**Extracted records:**
=== Section Start ===

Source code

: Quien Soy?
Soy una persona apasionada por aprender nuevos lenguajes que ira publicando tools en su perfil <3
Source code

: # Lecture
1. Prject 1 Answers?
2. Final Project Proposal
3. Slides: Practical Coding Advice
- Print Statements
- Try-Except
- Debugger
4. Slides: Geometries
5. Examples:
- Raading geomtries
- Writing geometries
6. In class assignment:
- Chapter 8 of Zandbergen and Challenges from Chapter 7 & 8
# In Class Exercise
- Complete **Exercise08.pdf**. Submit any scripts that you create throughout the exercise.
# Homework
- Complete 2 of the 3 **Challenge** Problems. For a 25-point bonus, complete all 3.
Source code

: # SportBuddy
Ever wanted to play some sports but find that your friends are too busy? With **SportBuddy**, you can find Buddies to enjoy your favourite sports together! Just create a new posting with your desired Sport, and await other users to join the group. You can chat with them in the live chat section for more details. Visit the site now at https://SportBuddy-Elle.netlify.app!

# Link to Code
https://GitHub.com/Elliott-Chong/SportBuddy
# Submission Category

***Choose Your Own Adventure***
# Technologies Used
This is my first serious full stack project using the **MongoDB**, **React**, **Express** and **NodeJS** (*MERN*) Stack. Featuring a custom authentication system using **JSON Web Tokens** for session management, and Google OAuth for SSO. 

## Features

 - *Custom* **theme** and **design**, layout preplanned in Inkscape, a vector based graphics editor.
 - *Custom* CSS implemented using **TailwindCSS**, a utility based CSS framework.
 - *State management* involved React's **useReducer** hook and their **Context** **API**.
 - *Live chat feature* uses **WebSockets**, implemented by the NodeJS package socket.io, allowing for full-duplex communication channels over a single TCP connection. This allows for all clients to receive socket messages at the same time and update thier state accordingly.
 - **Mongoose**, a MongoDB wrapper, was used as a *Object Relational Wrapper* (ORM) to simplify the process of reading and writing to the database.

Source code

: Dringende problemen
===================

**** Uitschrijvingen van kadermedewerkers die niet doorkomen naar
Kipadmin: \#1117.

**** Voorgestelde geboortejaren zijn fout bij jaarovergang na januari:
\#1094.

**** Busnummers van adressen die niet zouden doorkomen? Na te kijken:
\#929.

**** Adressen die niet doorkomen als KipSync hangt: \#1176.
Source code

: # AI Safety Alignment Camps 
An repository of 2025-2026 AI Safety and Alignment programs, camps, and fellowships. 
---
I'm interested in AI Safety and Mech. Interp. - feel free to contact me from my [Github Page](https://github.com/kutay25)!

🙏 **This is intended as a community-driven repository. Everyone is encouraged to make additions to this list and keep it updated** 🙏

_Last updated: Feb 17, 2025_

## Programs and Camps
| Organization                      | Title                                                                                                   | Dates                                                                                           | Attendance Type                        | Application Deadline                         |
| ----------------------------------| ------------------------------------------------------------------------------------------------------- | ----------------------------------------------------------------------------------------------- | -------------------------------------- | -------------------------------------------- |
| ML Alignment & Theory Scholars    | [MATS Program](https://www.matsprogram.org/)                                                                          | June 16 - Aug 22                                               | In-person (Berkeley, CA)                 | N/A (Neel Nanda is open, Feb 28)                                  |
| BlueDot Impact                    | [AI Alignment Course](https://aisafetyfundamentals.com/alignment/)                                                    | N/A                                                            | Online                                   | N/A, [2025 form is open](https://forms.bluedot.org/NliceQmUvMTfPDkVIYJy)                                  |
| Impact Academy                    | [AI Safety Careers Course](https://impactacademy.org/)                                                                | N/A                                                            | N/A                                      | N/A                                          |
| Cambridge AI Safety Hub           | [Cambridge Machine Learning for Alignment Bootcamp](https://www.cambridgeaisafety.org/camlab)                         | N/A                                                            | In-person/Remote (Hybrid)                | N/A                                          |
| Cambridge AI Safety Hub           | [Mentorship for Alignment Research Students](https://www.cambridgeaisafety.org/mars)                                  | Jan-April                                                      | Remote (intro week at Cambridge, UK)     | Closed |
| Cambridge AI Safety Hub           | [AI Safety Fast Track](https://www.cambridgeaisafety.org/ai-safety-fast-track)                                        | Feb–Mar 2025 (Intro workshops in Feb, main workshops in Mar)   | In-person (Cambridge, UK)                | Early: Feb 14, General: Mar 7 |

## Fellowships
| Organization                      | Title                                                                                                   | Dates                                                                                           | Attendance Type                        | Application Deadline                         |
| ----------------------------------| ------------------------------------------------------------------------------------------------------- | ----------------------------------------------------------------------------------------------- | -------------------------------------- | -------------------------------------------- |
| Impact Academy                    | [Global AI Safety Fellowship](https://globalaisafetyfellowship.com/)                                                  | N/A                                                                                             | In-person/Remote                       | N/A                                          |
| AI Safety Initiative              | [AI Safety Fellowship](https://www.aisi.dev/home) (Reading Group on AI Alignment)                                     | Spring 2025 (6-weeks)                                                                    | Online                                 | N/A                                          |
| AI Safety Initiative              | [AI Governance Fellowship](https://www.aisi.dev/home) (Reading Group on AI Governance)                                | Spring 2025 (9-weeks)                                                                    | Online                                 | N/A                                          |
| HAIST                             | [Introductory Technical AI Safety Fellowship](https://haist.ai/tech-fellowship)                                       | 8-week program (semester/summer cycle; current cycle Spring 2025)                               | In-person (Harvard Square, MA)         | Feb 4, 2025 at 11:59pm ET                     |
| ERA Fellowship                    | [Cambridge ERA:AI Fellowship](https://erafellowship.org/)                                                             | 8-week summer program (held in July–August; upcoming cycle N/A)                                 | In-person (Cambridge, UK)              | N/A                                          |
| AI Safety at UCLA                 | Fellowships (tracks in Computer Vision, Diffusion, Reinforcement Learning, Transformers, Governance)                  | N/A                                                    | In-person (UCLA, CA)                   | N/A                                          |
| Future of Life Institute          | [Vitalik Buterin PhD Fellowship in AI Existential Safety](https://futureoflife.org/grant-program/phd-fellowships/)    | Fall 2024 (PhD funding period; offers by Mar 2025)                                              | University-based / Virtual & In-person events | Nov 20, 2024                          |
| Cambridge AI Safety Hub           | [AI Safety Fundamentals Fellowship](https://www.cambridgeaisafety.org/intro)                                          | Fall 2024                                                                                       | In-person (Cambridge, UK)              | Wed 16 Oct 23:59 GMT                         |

=== Section End ===

Out of the records above, pull the lines that include the word "weeks".

**Solution to the problem:**
| AI Safety Initiative              | [AI Safety Fellowship](https://www.aisi.dev/home) (Reading Group on AI Alignment)                                     | Spring 2025 (6-weeks)                                                                    | Online                                 | N/A                                          |
| AI Safety Initiative              | [AI Governance Fellowship](https://www.aisi.dev/home) (Reading Group on AI Governance)                                | Spring 2025 (9-weeks)                                                                    | Online                                 | N/A                                          |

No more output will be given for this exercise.